== TRY IT ==
Read through the records. Copy each line that has the word "urls".

== INPUT DATA ==
== Segment start ==

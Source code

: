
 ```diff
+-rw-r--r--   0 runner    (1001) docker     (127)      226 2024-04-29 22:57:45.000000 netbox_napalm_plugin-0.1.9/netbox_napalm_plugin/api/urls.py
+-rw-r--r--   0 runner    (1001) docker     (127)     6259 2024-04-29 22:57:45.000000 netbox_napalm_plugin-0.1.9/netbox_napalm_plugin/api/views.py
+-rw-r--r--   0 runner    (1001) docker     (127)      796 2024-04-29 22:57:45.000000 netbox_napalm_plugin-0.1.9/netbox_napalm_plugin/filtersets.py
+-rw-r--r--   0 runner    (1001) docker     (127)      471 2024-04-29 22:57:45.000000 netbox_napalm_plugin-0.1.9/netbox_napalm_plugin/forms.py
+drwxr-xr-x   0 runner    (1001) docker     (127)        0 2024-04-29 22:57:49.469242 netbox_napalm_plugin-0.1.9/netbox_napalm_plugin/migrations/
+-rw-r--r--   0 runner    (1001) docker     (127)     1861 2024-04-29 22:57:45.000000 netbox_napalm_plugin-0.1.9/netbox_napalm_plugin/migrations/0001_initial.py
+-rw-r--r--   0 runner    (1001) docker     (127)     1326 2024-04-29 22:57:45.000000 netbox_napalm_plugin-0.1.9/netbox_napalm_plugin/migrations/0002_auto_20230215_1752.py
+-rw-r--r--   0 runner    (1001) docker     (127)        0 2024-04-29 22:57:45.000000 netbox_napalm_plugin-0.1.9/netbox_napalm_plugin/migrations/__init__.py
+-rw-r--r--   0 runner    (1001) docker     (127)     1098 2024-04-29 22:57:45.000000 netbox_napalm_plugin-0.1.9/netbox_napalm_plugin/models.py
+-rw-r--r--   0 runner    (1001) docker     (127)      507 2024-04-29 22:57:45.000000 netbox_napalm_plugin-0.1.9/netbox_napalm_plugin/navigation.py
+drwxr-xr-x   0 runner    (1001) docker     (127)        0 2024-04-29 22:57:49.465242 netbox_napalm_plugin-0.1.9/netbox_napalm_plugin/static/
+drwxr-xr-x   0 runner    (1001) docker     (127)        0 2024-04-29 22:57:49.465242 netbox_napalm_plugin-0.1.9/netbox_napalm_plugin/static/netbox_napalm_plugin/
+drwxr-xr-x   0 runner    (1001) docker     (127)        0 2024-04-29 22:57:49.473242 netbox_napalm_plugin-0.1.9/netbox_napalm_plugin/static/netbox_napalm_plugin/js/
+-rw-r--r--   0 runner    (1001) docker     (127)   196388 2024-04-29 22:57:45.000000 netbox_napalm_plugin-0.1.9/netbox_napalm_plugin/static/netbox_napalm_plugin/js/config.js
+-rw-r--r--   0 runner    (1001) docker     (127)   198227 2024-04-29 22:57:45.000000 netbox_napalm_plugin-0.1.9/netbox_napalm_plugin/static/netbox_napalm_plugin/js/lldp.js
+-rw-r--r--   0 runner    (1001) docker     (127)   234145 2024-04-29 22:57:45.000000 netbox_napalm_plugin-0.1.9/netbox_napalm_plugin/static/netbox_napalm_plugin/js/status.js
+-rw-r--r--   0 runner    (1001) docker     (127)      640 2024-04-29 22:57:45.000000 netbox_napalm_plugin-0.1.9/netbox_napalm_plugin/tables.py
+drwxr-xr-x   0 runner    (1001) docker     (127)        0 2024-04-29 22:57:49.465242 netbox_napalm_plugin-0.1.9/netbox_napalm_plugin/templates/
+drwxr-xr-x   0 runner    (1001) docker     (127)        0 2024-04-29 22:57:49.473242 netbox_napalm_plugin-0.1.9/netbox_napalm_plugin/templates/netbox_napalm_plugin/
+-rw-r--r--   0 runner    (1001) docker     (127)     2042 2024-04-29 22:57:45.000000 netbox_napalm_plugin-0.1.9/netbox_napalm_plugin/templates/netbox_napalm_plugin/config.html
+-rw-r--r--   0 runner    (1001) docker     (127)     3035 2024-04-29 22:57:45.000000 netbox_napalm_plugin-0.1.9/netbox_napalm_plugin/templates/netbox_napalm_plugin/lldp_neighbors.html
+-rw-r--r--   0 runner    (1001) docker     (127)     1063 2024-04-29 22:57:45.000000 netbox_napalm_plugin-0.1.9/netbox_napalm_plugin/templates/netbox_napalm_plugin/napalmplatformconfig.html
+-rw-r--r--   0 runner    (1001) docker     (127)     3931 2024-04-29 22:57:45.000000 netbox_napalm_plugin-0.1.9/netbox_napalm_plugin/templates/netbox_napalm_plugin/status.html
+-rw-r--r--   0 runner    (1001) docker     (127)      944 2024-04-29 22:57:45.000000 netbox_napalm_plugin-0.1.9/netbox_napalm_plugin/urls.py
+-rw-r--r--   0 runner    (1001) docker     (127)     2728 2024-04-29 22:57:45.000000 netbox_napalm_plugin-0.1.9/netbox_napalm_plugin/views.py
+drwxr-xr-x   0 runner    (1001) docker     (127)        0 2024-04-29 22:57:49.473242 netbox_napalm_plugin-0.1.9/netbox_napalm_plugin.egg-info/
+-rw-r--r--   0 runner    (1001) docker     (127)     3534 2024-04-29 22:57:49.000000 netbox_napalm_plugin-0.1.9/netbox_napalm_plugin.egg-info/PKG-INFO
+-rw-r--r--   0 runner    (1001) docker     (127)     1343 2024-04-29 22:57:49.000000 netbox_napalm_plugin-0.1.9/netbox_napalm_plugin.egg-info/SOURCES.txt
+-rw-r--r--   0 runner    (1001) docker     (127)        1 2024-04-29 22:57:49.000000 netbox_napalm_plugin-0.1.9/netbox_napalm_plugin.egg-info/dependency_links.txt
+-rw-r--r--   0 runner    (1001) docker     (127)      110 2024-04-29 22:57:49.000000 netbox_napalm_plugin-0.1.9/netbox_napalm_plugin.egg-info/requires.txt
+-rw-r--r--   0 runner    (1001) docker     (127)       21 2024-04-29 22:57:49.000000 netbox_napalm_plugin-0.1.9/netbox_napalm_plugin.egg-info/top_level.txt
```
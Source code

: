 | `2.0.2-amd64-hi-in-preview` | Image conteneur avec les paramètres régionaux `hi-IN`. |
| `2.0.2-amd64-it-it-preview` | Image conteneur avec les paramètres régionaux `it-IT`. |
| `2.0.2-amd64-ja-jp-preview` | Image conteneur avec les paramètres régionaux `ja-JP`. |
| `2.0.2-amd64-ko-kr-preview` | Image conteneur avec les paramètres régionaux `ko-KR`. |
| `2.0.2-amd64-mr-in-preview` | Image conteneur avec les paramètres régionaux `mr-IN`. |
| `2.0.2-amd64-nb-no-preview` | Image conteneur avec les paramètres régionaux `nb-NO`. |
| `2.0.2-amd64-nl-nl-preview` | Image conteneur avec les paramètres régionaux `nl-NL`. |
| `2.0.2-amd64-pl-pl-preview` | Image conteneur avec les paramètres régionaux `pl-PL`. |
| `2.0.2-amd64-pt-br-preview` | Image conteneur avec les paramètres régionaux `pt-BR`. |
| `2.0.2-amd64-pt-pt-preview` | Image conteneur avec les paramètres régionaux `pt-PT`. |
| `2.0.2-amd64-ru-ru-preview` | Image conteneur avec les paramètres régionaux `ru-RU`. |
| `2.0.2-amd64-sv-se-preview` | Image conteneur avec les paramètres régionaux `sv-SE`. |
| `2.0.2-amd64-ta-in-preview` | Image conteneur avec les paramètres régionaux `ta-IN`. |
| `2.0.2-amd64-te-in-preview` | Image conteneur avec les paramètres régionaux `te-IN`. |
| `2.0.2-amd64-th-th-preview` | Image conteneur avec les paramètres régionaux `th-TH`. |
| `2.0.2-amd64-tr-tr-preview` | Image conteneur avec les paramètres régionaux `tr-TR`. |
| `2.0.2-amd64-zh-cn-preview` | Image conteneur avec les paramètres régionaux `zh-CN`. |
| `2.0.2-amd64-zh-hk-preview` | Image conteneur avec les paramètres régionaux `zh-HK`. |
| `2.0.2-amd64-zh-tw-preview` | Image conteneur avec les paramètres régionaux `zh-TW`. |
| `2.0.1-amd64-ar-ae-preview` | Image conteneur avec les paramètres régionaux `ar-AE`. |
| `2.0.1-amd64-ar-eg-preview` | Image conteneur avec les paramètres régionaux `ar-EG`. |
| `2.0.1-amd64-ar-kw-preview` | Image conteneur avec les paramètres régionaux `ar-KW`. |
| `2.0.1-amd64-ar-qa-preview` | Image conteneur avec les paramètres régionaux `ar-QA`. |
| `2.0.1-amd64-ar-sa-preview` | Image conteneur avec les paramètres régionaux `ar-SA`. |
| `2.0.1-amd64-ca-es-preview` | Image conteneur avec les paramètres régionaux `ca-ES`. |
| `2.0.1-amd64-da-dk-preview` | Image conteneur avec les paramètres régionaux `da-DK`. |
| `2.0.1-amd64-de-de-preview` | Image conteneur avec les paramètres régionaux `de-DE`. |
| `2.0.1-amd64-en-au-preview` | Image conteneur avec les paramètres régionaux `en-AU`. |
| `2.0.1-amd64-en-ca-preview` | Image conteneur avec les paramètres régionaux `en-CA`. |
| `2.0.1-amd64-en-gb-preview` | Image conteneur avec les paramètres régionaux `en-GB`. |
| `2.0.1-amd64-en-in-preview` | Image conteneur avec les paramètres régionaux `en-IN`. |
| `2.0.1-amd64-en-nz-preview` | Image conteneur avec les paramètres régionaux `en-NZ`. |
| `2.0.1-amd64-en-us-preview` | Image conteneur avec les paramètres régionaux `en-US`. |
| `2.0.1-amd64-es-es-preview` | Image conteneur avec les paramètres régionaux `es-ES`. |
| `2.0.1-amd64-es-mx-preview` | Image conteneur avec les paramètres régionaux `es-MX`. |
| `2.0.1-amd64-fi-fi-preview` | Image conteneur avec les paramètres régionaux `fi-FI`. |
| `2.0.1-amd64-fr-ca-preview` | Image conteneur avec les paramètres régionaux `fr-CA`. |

== Segment end ==

== RESULT OF THE EXERCISE ==
+-rw-r--r--   0 runner    (1001) docker     (127)      226 2024-04-29 22:57:45.000000 netbox_napalm_plugin-0.1.9/netbox_napalm_plugin/api/urls.py
+-rw-r--r--   0 runner    (1001) docker     (127)      944 2024-04-29 22:57:45.000000 netbox_napalm_plugin-0.1.9/netbox_napalm_plugin/urls.py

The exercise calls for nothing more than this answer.